__Exercise instructions__
Could you find every line in the records below that contains the word "branch" and copy it?

__The records__
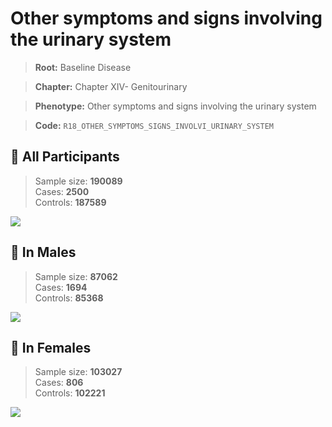 # Other symptoms and signs involving the urinary system

> **Root:** Baseline Disease  

> **Chapter:** Chapter XIV- Genitourinary  

> **Phenotype:** Other symptoms and signs involving the urinary system  

> **Code:** `R18_OTHER_SYMPTOMS_SIGNS_INVOLVI_URINARY_SYSTEM`

## 🧪 All Participants  
> Sample size: **190089**  
> Cases: **2500**  
> Controls: **187589**
<img src="/Disease/Figures/ALL/Incidence/R18_OTHER_SYMPTOMS_SIGNS_INVOLVI_URINARY_SYSTEM.png"/>
<CsvTable src="/public/Disease/Data/ALL/Incidence/COX_R18_OTHER_SYMPTOMS_SIGNS_INVOLVI_URINARY_SYSTEM.csv" label="🔍 View full results" />

## 👨 In Males  
> Sample size: **87062**  
> Cases: **1694**  
> Controls: **85368**
<img src="/Disease/Figures/Male/Incidence/R18_OTHER_SYMPTOMS_SIGNS_INVOLVI_URINARY_SYSTEM.png"/>
<CsvTable src="/public/Disease/Data/Male/Incidence/COX_R18_OTHER_SYMPTOMS_SIGNS_INVOLVI_URINARY_SYSTEM.csv" label="🔍 View full results" />

## 👩 In Females  
> Sample size: **103027**  
> Cases: **806**  
> Controls: **102221**
<img src="/Disease/Figures/Female/Incidence/R18_OTHER_SYMPTOMS_SIGNS_INVOLVI_URINARY_SYSTEM.png"/>
<CsvTable src="/public/Disease/Data/Female/Incidence/COX_R18_OTHER_SYMPTOMS_SIGNS_INVOLVI_URINARY_SYSTEM.csv" label="🔍 View full results" />
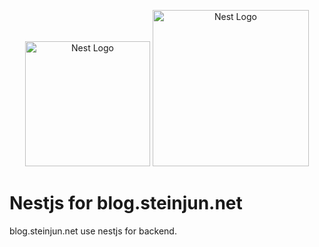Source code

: <p align="center">
  <a href="http://nestjs.com/" target="blank"><img src="https://nestjs.com/img/logo-small.svg" width="200" alt="Nest Logo" /></a>
  <a href="https://blog.steinjun.net/" target="blank"><img src="https://blog.steinjun.net/_next/image?url=https%3A%2F%2Fapi.blog.steinjun.net%2Ffile%2Fpost%2F1%2Fthumbnail&w=828&q=75" width="250" alt="Nest Logo" /></a>
</p>

# Nestjs for **blog.steinjun.net**
blog.steinjun.net use nestjs for backend.
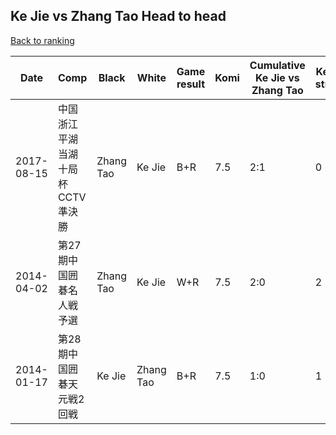 ## Ke Jie vs Zhang Tao Head to head

[Back to ranking](../../index.md)




| **Date** | **Comp** | **Black** | **White** | **Game result** | **Komi** | **Cumulative Ke Jie vs Zhang Tao** | **Ke Jie streak** | **Zhang Tao streak** | 
| --- | --- | --- | --- | --- | --- | --- | --- | --- |
| 2017-08-15 | 中国浙江平湖当湖十局杯CCTV準決勝 | Zhang Tao | Ke Jie | B+R | 7.5 | 2:1 | 0 | 1 | 
| 2014-04-02 | 第27期中国囲碁名人戦予選 | Zhang Tao | Ke Jie | W+R | 7.5 | 2:0 | 2 | 0 | 
| 2014-01-17 | 第28期中国囲碁天元戦2回戦 | Ke Jie | Zhang Tao | B+R | 7.5 | 1:0 | 1 | 0 |




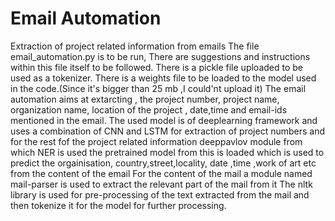 # Email Automation
 Extraction of project related information from emails
The file email_automation.py is to be run, There are suggestions and instructions within this file itself to be followed.
There is a pickle file uploaded to be used as a tokenizer.
There is a weights file to be loaded to the model used in the code.(Since it's bigger than 25 mb ,I could'nt upload it)
The email automation aims at extarcting , the project number, project name, organization name, location of the project , date,time and email-ids mentioned in the email.
The used model is of deeplearning framework and uses a combination of CNN and LSTM for extraction of project numbers and for the rest fof the project related information deeppavlov module from which NER is used the pretrained model from this is loaded which is used to predict the orgainisation, country,street,locality, date ,time ,work of art etc from the content of the email
For the  content of the mail a module named mail-parser is used  to extract the relevant part of the mail from it
The nltk library is used for pre-processing of the text extracted from the mail and then tokenize it for the model for further processing.




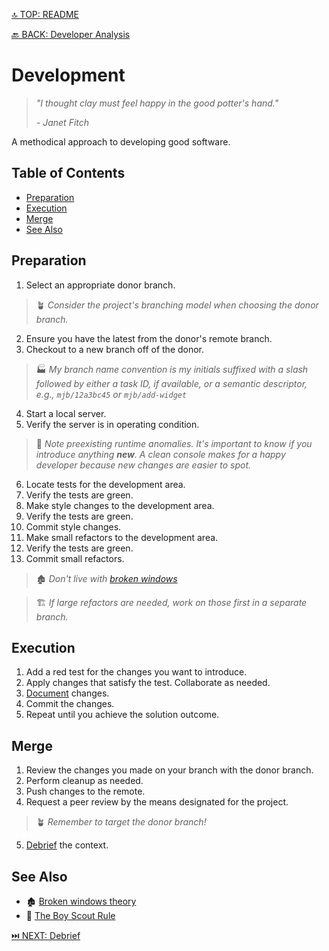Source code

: [🔝 TOP: README](README.md)

[🔙 BACK: Developer Analysis](developer-analysis.md)

Development
====================

> *"I thought clay must feel happy in the good potter's hand."*
> 
> *- Janet Fitch*

A methodical approach to developing good software.

Table of Contents
---------------------------

- [Preparation](#preparation)
- [Execution](#execution)
- [Merge](#merge)
- [See Also](#see-also)

Preparation
-----------------

1. Select an appropriate donor branch.

> 🪴 *Consider the project's branching model when choosing the donor branch.*

2. Ensure you have the latest from the donor's remote branch.
3. Checkout to a new branch off of the donor.

> 🏭 *My branch name convention is my initials suffixed with a slash followed by either a task ID, if available, or a semantic descriptor, e.g., `mjb/12a3bc45` or `mjb/add-widget`*

4. Start a local server.
5. Verify the server is in operating condition.

> 🧼 *Note preexisting runtime anomalies. It's important to know if you introduce anything **new**. A clean console makes for a happy developer because new changes are easier to spot.*

6. Locate tests for the development area.
7. Verify the tests are green.
8. Make style changes to the development area.
9. Verify the tests are green.
10. Commit style changes.
11. Make small refactors to the development area.
12. Verify the tests are green.
13. Commit small refactors.

> 🏚️ *Don't live with [broken windows](https://en.wikipedia.org/wiki/Broken_windows_theory)*

> 🏗️ *If large refactors are needed, work on those first in a separate branch.*

Execution
--------------

1. Add a red test for the changes you want to introduce.
2. Apply changes that satisfy the test. Collaborate as needed.
3. [Document](https://github.com/mjburtenshaw/the-pragmatic-scribe) changes.
4. Commit the changes.
5. Repeat until you achieve the solution outcome.

Merge
--------

1. Review the changes you made on your branch with the donor branch.
2. Perform cleanup as needed.
3. Push changes to the remote.
4. Request a peer review by the means designated for the project.

> 🪴 *Remember to target the donor branch!*

5. [Debrief](README.md#debrief) the context.

See Also
------------

- 🏚️ [Broken windows theory](https://en.wikipedia.org/wiki/Broken_windows_theory)
- 🦅 [The Boy Scout Rule](https://twitter.com/unclebobmartin/status/1591443936836747264?lang=en#)

[⏭️ NEXT: Debrief](README.md#debrief)
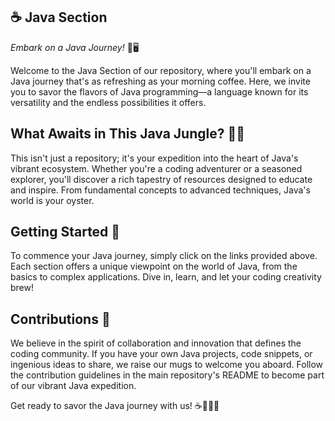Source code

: 
## ☕ Java Section
*Embark on a Java Journey!* 🌟🖥️

Welcome to the Java Section of our repository, where you'll embark on a Java journey that's as refreshing as your morning coffee. Here, we invite you to savor the flavors of Java programming—a language known for its versatility and the endless possibilities it offers.

## What Awaits in This Java Jungle? 🌴🐾
This isn't just a repository; it's your expedition into the heart of Java's vibrant ecosystem. Whether you're a coding adventurer or a seasoned explorer, you'll discover a rich tapestry of resources designed to educate and inspire. From fundamental concepts to advanced techniques, Java's world is your oyster.

## Getting Started 🚀
To commence your Java journey, simply click on the links provided above. Each section offers a unique viewpoint on the world of Java, from the basics to complex applications. Dive in, learn, and let your coding creativity brew!

## Contributions 🤝
We believe in the spirit of collaboration and innovation that defines the coding community. If you have your own Java projects, code snippets, or ingenious ideas to share, we raise our mugs to welcome you aboard. Follow the contribution guidelines in the main repository's README to become part of our vibrant Java expedition.

Get ready to savor the Java journey with us! ☕🌄🚀🌟
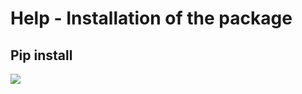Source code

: # Help - Installation of the package

## Pip install
![](https://github.com/Sundar0989/XuniVerse/blob/master/install_help/how%20to%20install.png)
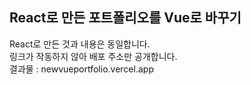 ## React로 만든 포트폴리오를 Vue로 바꾸기
React로 만든 것과 내용은 동일합니다.
<br>
링크가 작동하지 않아 배포 주소만 공개합니다.
<br>
결과물 : newvueportfolio.vercel.app

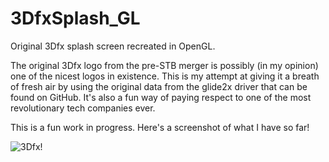 # 3DfxSplash_GL
Original 3Dfx splash screen recreated in OpenGL.

The original 3Dfx logo from the pre-STB merger is possibly (in my opinion) one of the nicest logos in existence.
This is my attempt at giving it a breath of fresh air by using the original data from the glide2x driver that
can be found on GitHub. It's also a fun way of paying respect to one of the most revolutionary tech companies
ever.

This is a fun work in progress. Here's a screenshot of what I have so far!

![3Dfx!](https://imgur.com/a/R8v6jwD)
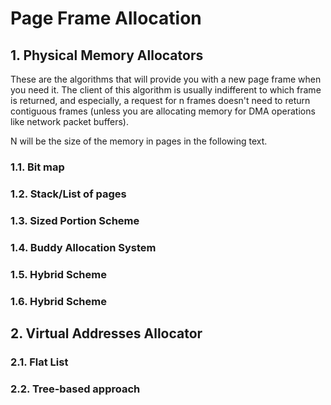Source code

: # Page Frame Allocation

## 1. Physical Memory Allocators

These are the algorithms that will provide you with a new page frame when you need it. The client of this algorithm is usually indifferent to which frame is returned, and especially, a request for n frames doesn't need to return contiguous frames (unless you are allocating memory for DMA operations like network packet buffers).

N will be the size of the memory in pages in the following text.

### 1.1. Bit map

### 1.2. Stack/List of pages

### 1.3. Sized Portion Scheme

### 1.4. Buddy Allocation System

### 1.5. Hybrid Scheme

### 1.6. Hybrid Scheme

## 2. Virtual Addresses Allocator

### 2.1. Flat List

### 2.2. Tree-based approach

__Task answer__
1. Select an appropriate donor branch.
> 🪴 *Consider the project's branching model when choosing the donor branch.*
2. Ensure you have the latest from the donor's remote branch.
3. Checkout to a new branch off of the donor.
> 🏭 *My branch name convention is my initials suffixed with a slash followed by either a task ID, if available, or a semantic descriptor, e.g., `mjb/12a3bc45` or `mjb/add-widget`*
> 🏗️ *If large refactors are needed, work on those first in a separate branch.*
1. Review the changes you made on your branch with the donor branch.
> 🪴 *Remember to target the donor branch!*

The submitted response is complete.